**Work instructions**. Check every line in the listing below for "shall". Copy the ones where it occurs.

**Record extracts**.

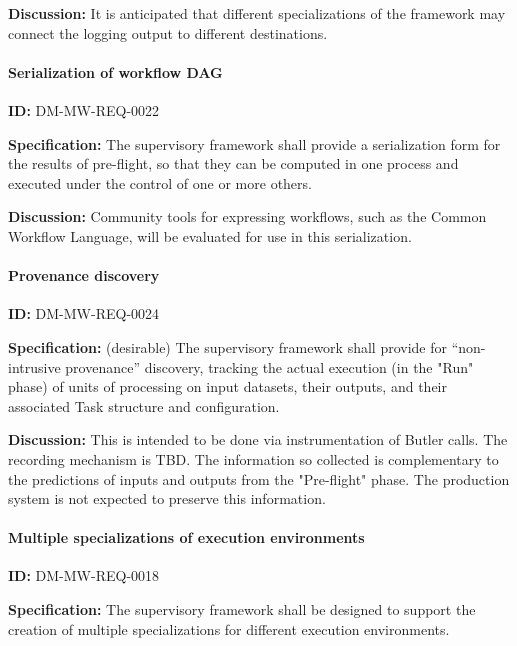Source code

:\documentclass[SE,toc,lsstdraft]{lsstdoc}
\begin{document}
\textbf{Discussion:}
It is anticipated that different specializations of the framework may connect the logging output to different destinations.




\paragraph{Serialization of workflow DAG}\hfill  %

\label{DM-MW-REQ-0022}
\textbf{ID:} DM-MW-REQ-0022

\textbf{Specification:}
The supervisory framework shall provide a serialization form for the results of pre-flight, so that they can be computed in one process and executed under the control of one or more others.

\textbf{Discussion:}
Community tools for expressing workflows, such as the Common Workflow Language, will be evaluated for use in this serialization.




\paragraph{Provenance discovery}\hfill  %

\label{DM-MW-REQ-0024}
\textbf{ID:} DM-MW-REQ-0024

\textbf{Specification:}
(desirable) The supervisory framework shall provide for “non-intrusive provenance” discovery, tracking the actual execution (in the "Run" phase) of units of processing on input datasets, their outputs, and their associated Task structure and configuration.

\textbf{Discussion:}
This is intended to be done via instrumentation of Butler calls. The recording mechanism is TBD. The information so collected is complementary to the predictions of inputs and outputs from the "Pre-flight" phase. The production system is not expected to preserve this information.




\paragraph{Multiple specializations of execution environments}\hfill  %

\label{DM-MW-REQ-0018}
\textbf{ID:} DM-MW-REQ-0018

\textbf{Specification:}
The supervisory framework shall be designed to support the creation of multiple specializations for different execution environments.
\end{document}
* * *
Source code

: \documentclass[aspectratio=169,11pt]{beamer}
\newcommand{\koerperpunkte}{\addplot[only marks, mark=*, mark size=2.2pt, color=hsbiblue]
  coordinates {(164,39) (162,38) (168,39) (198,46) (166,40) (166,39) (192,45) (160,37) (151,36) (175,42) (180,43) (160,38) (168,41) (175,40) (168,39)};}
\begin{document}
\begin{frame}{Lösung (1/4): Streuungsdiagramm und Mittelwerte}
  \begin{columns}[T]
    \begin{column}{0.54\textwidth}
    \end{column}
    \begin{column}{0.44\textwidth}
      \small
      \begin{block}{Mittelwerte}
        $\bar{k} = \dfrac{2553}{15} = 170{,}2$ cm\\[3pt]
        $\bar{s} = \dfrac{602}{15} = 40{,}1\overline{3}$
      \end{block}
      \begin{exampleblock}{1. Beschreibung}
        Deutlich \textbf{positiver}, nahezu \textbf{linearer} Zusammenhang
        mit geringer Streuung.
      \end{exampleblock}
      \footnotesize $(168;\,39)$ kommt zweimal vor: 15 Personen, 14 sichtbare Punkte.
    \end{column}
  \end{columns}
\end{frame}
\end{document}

**Answer to the problem**.
The supervisory framework shall provide a serialization form for the results of pre-flight, so that they can be computed in one process and executed under the control of one or more others.
(desirable) The supervisory framework shall provide for “non-intrusive provenance” discovery, tracking the actual execution (in the "Run" phase) of units of processing on input datasets, their outputs, and their associated Task structure and configuration.
The supervisory framework shall be designed to support the creation of multiple specializations for different execution environments.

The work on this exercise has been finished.